— Problem to work on —
Below are entries. Copy exactly the lines running from the line that holds "Create a new Maven project for a Quiz Game." to the line that holds "Note: the dependencies", with both ends included.

— Provided records —
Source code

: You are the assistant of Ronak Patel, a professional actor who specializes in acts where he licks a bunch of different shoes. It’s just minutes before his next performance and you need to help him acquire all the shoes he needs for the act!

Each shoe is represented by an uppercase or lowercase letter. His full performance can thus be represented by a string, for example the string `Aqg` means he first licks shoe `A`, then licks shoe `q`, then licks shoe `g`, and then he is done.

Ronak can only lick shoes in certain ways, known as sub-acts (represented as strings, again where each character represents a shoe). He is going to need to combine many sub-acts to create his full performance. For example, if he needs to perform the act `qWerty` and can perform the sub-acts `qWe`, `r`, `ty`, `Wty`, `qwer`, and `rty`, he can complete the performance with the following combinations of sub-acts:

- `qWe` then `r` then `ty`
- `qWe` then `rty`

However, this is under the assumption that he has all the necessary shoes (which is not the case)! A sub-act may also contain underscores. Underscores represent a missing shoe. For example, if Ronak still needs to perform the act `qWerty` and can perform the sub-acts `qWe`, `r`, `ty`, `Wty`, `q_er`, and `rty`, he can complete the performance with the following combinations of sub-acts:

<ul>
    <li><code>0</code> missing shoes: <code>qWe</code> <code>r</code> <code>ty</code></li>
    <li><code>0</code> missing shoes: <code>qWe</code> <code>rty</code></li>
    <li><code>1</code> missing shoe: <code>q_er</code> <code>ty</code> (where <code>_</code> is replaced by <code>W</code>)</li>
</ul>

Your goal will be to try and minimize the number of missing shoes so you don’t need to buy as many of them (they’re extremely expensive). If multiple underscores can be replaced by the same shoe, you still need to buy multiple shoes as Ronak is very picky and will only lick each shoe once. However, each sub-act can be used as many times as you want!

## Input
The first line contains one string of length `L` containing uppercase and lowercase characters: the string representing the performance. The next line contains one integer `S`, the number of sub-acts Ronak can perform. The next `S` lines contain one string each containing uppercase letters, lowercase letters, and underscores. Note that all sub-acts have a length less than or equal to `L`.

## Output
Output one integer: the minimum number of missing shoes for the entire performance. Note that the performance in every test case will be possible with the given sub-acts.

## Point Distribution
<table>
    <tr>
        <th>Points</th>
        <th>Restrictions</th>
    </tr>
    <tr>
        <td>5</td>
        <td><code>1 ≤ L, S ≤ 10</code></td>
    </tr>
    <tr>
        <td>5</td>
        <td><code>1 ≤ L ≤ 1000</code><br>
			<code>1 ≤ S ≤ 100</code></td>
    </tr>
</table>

==

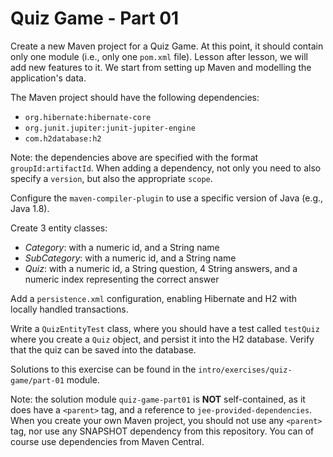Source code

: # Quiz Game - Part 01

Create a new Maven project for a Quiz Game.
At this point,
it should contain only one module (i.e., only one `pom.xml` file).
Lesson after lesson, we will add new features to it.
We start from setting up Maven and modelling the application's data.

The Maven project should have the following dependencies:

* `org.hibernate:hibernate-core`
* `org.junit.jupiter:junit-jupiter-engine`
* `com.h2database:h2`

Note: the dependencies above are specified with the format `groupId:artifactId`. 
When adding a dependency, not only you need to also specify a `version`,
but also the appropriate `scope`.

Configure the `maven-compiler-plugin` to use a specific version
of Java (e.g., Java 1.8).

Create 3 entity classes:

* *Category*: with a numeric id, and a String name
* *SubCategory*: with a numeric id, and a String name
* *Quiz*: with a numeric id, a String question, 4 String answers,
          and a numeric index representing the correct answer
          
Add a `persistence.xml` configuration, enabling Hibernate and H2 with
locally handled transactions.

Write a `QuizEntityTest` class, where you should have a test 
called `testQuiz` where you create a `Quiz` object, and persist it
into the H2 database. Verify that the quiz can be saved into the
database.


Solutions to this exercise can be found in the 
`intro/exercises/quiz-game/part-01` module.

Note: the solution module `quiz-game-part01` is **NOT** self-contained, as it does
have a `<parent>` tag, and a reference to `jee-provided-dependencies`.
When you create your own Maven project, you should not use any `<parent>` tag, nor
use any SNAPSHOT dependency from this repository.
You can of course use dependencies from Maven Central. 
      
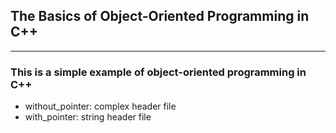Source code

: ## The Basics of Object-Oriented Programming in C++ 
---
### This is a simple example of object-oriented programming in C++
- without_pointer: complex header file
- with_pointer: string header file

* * *

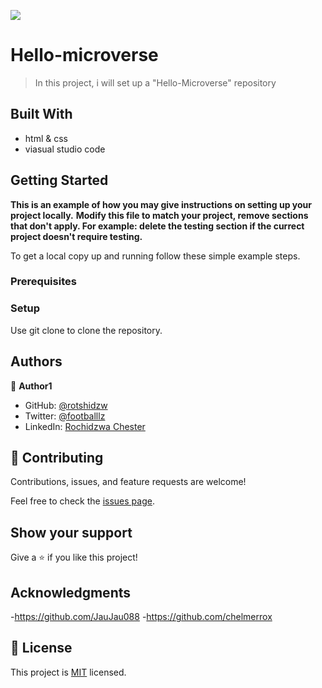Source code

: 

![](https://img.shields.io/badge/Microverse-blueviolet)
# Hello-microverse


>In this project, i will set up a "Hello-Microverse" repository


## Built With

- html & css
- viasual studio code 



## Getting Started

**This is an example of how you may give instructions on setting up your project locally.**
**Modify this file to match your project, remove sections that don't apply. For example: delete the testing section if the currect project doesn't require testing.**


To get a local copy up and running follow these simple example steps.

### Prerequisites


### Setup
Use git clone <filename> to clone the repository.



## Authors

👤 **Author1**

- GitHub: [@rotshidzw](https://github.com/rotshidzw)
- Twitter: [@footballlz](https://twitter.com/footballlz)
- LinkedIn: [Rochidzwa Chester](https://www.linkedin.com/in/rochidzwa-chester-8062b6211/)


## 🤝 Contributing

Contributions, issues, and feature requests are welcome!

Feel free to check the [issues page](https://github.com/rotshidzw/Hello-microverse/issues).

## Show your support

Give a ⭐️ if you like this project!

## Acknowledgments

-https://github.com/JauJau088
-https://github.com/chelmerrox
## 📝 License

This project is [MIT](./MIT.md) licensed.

— Answer space —
Create a new Maven project for a Quiz Game.
At this point,
it should contain only one module (i.e., only one `pom.xml` file).
Lesson after lesson, we will add new features to it.
We start from setting up Maven and modelling the application's data.

The Maven project should have the following dependencies:

* `org.hibernate:hibernate-core`
* `org.junit.jupiter:junit-jupiter-engine`
* `com.h2database:h2`

Note: the dependencies above are specified with the format `groupId:artifactId`. 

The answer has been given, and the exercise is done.